Stored items

════════════════════

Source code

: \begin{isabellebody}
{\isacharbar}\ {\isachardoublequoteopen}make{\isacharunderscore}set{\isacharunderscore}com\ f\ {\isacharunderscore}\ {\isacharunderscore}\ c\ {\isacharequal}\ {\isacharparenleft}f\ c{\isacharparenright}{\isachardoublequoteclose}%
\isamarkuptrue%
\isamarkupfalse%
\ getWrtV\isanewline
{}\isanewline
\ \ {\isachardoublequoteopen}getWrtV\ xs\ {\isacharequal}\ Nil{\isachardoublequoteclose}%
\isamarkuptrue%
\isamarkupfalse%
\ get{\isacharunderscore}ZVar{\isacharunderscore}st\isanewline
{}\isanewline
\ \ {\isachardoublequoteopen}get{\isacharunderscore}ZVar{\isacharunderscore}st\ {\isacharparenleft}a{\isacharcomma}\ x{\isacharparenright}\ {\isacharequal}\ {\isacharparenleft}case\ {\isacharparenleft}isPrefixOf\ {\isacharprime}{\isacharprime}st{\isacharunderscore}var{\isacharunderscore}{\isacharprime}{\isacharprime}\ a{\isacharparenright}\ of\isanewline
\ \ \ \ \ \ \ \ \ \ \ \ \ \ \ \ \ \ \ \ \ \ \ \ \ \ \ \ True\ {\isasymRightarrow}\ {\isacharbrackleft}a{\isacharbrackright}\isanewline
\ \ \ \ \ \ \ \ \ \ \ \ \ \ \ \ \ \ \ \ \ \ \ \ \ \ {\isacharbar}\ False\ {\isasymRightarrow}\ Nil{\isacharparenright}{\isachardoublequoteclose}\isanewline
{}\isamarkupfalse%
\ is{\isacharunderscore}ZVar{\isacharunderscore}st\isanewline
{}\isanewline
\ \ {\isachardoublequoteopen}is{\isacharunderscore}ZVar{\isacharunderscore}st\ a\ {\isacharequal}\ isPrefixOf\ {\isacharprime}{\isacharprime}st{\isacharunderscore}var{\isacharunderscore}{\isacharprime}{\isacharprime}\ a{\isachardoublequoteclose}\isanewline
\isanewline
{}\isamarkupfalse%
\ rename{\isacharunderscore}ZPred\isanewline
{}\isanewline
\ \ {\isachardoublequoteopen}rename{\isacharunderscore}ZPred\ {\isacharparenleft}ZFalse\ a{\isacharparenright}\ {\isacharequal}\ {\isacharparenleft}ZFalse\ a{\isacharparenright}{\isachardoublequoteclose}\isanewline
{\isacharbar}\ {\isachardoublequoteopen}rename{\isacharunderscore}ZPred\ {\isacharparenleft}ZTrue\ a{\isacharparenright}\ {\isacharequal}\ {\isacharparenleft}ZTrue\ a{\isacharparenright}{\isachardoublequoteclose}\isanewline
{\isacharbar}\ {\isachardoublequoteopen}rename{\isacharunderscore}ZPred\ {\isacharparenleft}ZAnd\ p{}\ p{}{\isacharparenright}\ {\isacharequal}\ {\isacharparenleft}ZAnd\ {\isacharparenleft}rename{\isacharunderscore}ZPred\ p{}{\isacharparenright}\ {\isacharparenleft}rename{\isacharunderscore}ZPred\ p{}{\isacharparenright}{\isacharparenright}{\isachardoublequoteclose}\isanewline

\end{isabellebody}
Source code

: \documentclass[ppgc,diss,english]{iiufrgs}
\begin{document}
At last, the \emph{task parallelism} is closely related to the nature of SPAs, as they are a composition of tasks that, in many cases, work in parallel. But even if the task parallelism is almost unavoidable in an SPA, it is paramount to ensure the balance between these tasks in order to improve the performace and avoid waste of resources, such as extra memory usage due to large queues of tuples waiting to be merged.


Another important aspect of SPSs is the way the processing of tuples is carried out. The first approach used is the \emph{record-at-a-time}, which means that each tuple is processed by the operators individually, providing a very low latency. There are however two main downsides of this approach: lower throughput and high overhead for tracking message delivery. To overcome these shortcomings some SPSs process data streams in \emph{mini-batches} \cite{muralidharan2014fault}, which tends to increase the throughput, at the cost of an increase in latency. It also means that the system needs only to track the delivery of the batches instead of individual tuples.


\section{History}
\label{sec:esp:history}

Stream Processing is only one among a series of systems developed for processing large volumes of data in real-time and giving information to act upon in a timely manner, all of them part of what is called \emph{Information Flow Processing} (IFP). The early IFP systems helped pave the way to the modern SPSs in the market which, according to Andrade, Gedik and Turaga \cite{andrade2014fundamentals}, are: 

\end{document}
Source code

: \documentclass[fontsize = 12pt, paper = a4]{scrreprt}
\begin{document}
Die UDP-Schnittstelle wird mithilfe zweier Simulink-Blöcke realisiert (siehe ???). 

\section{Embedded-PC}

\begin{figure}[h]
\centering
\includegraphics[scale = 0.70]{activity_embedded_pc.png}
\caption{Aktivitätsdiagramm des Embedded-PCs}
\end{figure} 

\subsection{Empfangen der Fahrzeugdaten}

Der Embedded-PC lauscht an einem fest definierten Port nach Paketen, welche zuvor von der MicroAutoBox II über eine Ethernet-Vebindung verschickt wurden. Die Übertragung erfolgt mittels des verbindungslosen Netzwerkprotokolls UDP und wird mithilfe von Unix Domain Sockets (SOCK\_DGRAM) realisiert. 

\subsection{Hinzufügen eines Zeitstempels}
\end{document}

════════════════════

Copy every line above without altering a word.

▶ **Result of this exercise**
Source code

: \begin{isabellebody}
{\isacharbar}\ {\isachardoublequoteopen}make{\isacharunderscore}set{\isacharunderscore}com\ f\ {\isacharunderscore}\ {\isacharunderscore}\ c\ {\isacharequal}\ {\isacharparenleft}f\ c{\isacharparenright}{\isachardoublequoteclose}%
\isamarkuptrue%
\isamarkupfalse%
\ getWrtV\isanewline
{}\isanewline
\ \ {\isachardoublequoteopen}getWrtV\ xs\ {\isacharequal}\ Nil{\isachardoublequoteclose}%
\isamarkuptrue%
\isamarkupfalse%
\ get{\isacharunderscore}ZVar{\isacharunderscore}st\isanewline
{}\isanewline
\ \ {\isachardoublequoteopen}get{\isacharunderscore}ZVar{\isacharunderscore}st\ {\isacharparenleft}a{\isacharcomma}\ x{\isacharparenright}\ {\isacharequal}\ {\isacharparenleft}case\ {\isacharparenleft}isPrefixOf\ {\isacharprime}{\isacharprime}st{\isacharunderscore}var{\isacharunderscore}{\isacharprime}{\isacharprime}\ a{\isacharparenright}\ of\isanewline
\ \ \ \ \ \ \ \ \ \ \ \ \ \ \ \ \ \ \ \ \ \ \ \ \ \ \ \ True\ {\isasymRightarrow}\ {\isacharbrackleft}a{\isacharbrackright}\isanewline
\ \ \ \ \ \ \ \ \ \ \ \ \ \ \ \ \ \ \ \ \ \ \ \ \ \ {\isacharbar}\ False\ {\isasymRightarrow}\ Nil{\isacharparenright}{\isachardoublequoteclose}\isanewline
{}\isamarkupfalse%
\ is{\isacharunderscore}ZVar{\isacharunderscore}st\isanewline
{}\isanewline
\ \ {\isachardoublequoteopen}is{\isacharunderscore}ZVar{\isacharunderscore}st\ a\ {\isacharequal}\ isPrefixOf\ {\isacharprime}{\isacharprime}st{\isacharunderscore}var{\isacharunderscore}{\isacharprime}{\isacharprime}\ a{\isachardoublequoteclose}\isanewline
\isanewline
{}\isamarkupfalse%
\ rename{\isacharunderscore}ZPred\isanewline
{}\isanewline
\ \ {\isachardoublequoteopen}rename{\isacharunderscore}ZPred\ {\isacharparenleft}ZFalse\ a{\isacharparenright}\ {\isacharequal}\ {\isacharparenleft}ZFalse\ a{\isacharparenright}{\isachardoublequoteclose}\isanewline
{\isacharbar}\ {\isachardoublequoteopen}rename{\isacharunderscore}ZPred\ {\isacharparenleft}ZTrue\ a{\isacharparenright}\ {\isacharequal}\ {\isacharparenleft}ZTrue\ a{\isacharparenright}{\isachardoublequoteclose}\isanewline
{\isacharbar}\ {\isachardoublequoteopen}rename{\isacharunderscore}ZPred\ {\isacharparenleft}ZAnd\ p{}\ p{}{\isacharparenright}\ {\isacharequal}\ {\isacharparenleft}ZAnd\ {\isacharparenleft}rename{\isacharunderscore}ZPred\ p{}{\isacharparenright}\ {\isacharparenleft}rename{\isacharunderscore}ZPred\ p{}{\isacharparenright}{\isacharparenright}{\isachardoublequoteclose}\isanewline

\end{isabellebody}
Source code

: \documentclass[ppgc,diss,english]{iiufrgs}
\begin{document}
At last, the \emph{task parallelism} is closely related to the nature of SPAs, as they are a composition of tasks that, in many cases, work in parallel. But even if the task parallelism is almost unavoidable in an SPA, it is paramount to ensure the balance between these tasks in order to improve the performace and avoid waste of resources, such as extra memory usage due to large queues of tuples waiting to be merged.


Another important aspect of SPSs is the way the processing of tuples is carried out. The first approach used is the \emph{record-at-a-time}, which means that each tuple is processed by the operators individually, providing a very low latency. There are however two main downsides of this approach: lower throughput and high overhead for tracking message delivery. To overcome these shortcomings some SPSs process data streams in \emph{mini-batches} \cite{muralidharan2014fault}, which tends to increase the throughput, at the cost of an increase in latency. It also means that the system needs only to track the delivery of the batches instead of individual tuples.


\section{History}
\label{sec:esp:history}

Stream Processing is only one among a series of systems developed for processing large volumes of data in real-time and giving information to act upon in a timely manner, all of them part of what is called \emph{Information Flow Processing} (IFP). The early IFP systems helped pave the way to the modern SPSs in the market which, according to Andrade, Gedik and Turaga \cite{andrade2014fundamentals}, are: 

\end{document}
Source code

: \documentclass[fontsize = 12pt, paper = a4]{scrreprt}
\begin{document}
Die UDP-Schnittstelle wird mithilfe zweier Simulink-Blöcke realisiert (siehe ???). 

\section{Embedded-PC}

\begin{figure}[h]
\centering
\includegraphics[scale = 0.70]{activity_embedded_pc.png}
\caption{Aktivitätsdiagramm des Embedded-PCs}
\end{figure} 

\subsection{Empfangen der Fahrzeugdaten}

Der Embedded-PC lauscht an einem fest definierten Port nach Paketen, welche zuvor von der MicroAutoBox II über eine Ethernet-Vebindung verschickt wurden. Die Übertragung erfolgt mittels des verbindungslosen Netzwerkprotokolls UDP und wird mithilfe von Unix Domain Sockets (SOCK\_DGRAM) realisiert. 

\subsection{Hinzufügen eines Zeitstempels}
\end{document}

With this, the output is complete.